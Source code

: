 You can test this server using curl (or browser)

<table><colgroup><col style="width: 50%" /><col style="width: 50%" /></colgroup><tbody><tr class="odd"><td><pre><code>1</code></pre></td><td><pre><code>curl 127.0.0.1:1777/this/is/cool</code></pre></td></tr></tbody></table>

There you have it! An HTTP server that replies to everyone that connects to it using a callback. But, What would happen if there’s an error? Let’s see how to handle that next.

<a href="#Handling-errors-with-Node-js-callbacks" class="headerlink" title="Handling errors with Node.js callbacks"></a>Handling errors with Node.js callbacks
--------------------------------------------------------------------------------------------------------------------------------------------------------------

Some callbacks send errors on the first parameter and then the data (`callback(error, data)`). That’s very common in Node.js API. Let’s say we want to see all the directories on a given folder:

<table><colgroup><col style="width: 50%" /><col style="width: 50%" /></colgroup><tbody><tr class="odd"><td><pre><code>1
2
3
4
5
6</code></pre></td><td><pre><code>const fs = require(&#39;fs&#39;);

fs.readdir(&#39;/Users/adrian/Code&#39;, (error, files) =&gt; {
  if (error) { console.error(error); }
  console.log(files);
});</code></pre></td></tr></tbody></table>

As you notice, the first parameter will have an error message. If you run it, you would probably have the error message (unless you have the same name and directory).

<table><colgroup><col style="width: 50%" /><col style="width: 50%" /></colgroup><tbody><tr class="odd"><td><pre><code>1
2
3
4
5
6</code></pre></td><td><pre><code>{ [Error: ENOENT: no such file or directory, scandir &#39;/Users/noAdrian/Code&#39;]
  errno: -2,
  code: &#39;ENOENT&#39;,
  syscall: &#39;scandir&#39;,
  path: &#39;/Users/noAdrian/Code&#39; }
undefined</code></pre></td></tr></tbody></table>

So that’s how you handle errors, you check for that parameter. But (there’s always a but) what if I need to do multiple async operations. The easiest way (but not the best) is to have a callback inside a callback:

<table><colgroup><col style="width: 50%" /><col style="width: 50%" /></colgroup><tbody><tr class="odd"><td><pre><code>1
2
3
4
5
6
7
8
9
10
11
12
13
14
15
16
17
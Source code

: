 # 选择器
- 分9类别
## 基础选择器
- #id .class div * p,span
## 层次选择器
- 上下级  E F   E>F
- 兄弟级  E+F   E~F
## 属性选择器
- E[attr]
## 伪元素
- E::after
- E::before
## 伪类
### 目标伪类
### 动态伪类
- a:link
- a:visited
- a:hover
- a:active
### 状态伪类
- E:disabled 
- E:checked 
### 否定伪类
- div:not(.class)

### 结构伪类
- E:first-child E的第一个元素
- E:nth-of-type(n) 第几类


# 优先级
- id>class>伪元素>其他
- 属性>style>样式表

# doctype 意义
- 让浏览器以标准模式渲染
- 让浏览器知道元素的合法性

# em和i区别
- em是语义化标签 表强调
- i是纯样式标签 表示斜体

********************

What is needed -
If a line in the records holds the string "have", copy it.

Solution -
There you have it! An HTTP server that replies to everyone that connects to it using a callback. But, What would happen if there’s an error? Let’s see how to handle that next.
As you notice, the first parameter will have an error message. If you run it, you would probably have the error message (unless you have the same name and directory).
So that’s how you handle errors, you check for that parameter. But (there’s always a but) what if I need to do multiple async operations. The easiest way (but not the best) is to have a callback inside a callback:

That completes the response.